Kubrick began to shoot the film with sound recorded on location, as was common practice in Hollywood. However, frustrated by the intrusion of the microphone into his lighting scheme, Kubrick fired his sound man and decided to post-dub the entire film as he had with his first film. The film is notable for its location shots in the old Penn Station, which was demolished in 1963, as well as Times Square, and the run-down streets of both the Brooklyn waterfront and of Hell's Hundred Acres – the nickname at the time for Manhattan's SoHo neighborhood.

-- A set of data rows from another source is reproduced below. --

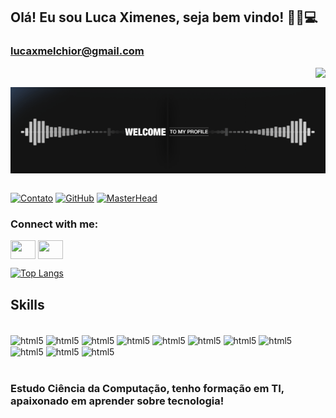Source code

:## Olá! Eu sou Luca Ximenes, seja bem vindo! 🚀💡💻
### lucaxmelchior@gmail.com
<img align="right" src="https://komarev.com/ghpvc/?username=Lcxm2002&color=ff69b4"><br>

<div align="center">
  <a href="https://github.com/Lcxm2002">
    <img align="center" src=".github/workflows/Welcome.gif" "width="200">
  </a>
</div>
<br>

[![Contato](https://img.shields.io/badge/Gmail-D14836?style=for-the-badge&logo=gmail&logoColor=white)](https://mail.google.com)
[![GitHub](https://img.shields.io/badge/GitHub-100000?style=for-the-badge&logo=github&logoColor=white)](https://github.com/Lcxm2002)
[![MasterHead](tenor.gif)](https://github.com/Lcxm2002)

<h3 align="left">Connect with me:</h3>
<p align="left">
<a href="https://www.linkedin.com/in/luca-ximenes-melchior/" target="blank"><img align="center" src="https://cdn.jsdelivr.net/npm/simple-icons@3.0.1/icons/linkedin.svg" alt="" height="30" width="40" /></a>
<a href="https://www.instagram.com/x_melchior/?next=%2F" target="blank"><img align="center" src="https://cdn.jsdelivr.net/npm/simple-icons@3.0.1/icons/instagram.svg" alt="" height="30" width="40" /></a>
</p>

[![Top Langs](https://github-readme-stats.vercel.app/api/top-langs/?username=Lcxm2002&layout=donut)](https://github.com/Lcxm2002/github-readme-stats)


## Skills

<div style="display: incline_block"><br/>
    <img align="center" alt="html5" src="https://img.shields.io/badge/Python-3776AB?style=for-the-badge&logo=python&logoColor=white" />
    <img align="center" alt="html5" src="https://img.shields.io/badge/HTML-239120?style=for-the-badge&logo=html5&logoColor=white" />
    <img align="center" alt="html5" src="https://img.shields.io/badge/CSS-239120?&style=for-the-badge&logo=css3&logoColor=white" />
    <img align="center" alt="html5" src="https://img.shields.io/badge/JavaScript-F7DF1E?style=for-the-badge&logo=javascript&logoColor=black" />
    <img align="center" alt="html5" src="https://img.shields.io/badge/Node.js-43853D?style=for-the-badge&logo=node.js&logoColor=white" />
    <img align="center" alt="html5" src="https://img.shields.io/badge/C%2B%2B-00599C?style=for-the-badge&logo=c%2B%2B&logoColor=white" />
    <img align="center" alt="html5" src="https://img.shields.io/badge/Java-ED8B00?style=for-the-badge&logo=java&logoColor=white" />
    <img align="center" alt="html5" src="https://img.shields.io/badge/PHP-777BB4?style=for-the-badge&logo=php&logoColor=white" />
    <img align="center" alt="html5" src="https://img.shields.io/badge/Shell_Script-121011?style=for-the-badge&logo=gnu-bash&logoColor=white" />
    <img align="center" alt="html5" src="https://img.shields.io/badge/Bootstrap-563D7C?style=for-the-badge&logo=bootstrap&logoColor=white" />
    <img align="center" alt="html5" src="https://img.shields.io/badge/MySQL-00000F?style=for-the-badge&logo=mysql&logoColor=white" />
</div><br/>



### Estudo Ciência da Computação, tenho formação em TI, apaixonado em aprender sobre tecnologia!

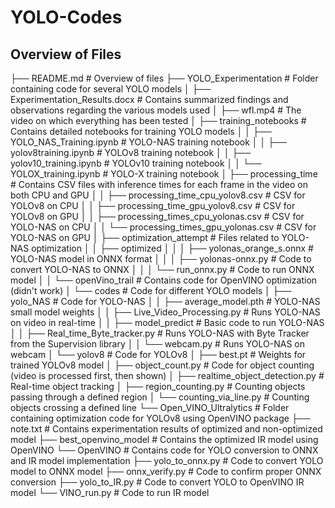 # YOLO-Codes

## Overview of Files
├── README.md # Overview of files
├── YOLO_Experimentation # Folder containing code for several YOLO models
│ ├── Experimentation_Results.docx # Contains summarized findings and observations regarding the various models used
│ ├── wfl.mp4 # The video on which everything has been tested
│ ├── training_notebooks # Contains detailed notebooks for training YOLO models
│ │ ├── YOLO_NAS_Training.ipynb # YOLO-NAS training notebook
│ │ ├── yolov8training.ipynb # YOLOv8 training notebook
│ │ ├── yolov10_training.ipynb # YOLOv10 training notebook
│ │ └── YOLOX_training.ipynb # YOLO-X training notebook
│ ├── processing_time # Contains CSV files with inference times for each frame in the video on both CPU and GPU
│ │ ├── processing_time_cpu_yolov8.csv # CSV for YOLOv8 on CPU
│ │ ├── processing_time_gpu_yolov8.csv # CSV for YOLOv8 on GPU
│ │ ├── processing_times_cpu_yolonas.csv # CSV for YOLO-NAS on CPU
│ │ └── processing_times_gpu_yolonas.csv # CSV for YOLO-NAS on GPU
│ ├── optimization_attempt # Files related to YOLO-NAS optimization
│ │ ├── optimized
│ │ │ ├── yolonas_orange_s.onnx # YOLO-NAS model in ONNX format
│ │ │ ├── yolonas-onnx.py # Code to convert YOLO-NAS to ONNX
│ │ │ └── run_onnx.py # Code to run ONNX model
│ │ └── openVino_trail # Contains code for OpenVINO optimization (didn't work)
│ └── codes # Code for different YOLO models
│ ├── yolo_NAS # Code for YOLO-NAS
│ │ ├── average_model.pth # YOLO-NAS small model weights
│ │ ├── Live_Video_Processing.py # Runs YOLO-NAS on video in real-time
│ │ ├── model_predict # Basic code to run YOLO-NAS
│ │ ├── Real_time_Byte_tracker.py # Runs YOLO-NAS with Byte Tracker from the Supervision library
│ │ └── webcam.py # Runs YOLO-NAS on webcam
│ └── yolov8 # Code for YOLOv8
│ ├── best.pt # Weights for trained YOLOv8 model
│ ├── object_count.py # Code for object counting (video is processed first, then shown)
│ ├── realtime_object_detection.py # Real-time object tracking
│ ├── region_counting.py # Counting objects passing through a defined region
│ └── counting_via_line.py # Counting objects crossing a defined line
└── Open_VINO_Ultralytics # Folder containing optimization code for YOLOv8 using OpenVINO package
├── note.txt # Contains experimentation results of optimized and non-optimized model
├── best_openvino_model # Contains the optimized IR model using OpenVINO
└── OpenVINO # Contains code for YOLO conversion to ONNX and IR model implementation
├── yolo_to_onnx.py # Code to convert YOLO model to ONNX model
├── onnx_verify.py # Code to confirm proper ONNX conversion
├── yolo_to_IR.py # Code to convert YOLO to OpenVINO IR model
└── VINO_run.py # Code to run IR model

Ballerina Ruth Sobotka, Kubrick's wife at the time, was the art director for this film, as well as for Kubrick's next, The Killing. She is also featured in a long dance solo, playing the role of Iris. Then-model and future writer and television journalist Chris Chase, using the stage name Irene Kane, made her acting debut as the female lead.

Against Kubrick's wishes, United Artists required the film be recut with a happy ending.
United Artists paid $100,000 for the film and also agreed to provide $100,000 for Kubrick's next, The Killing.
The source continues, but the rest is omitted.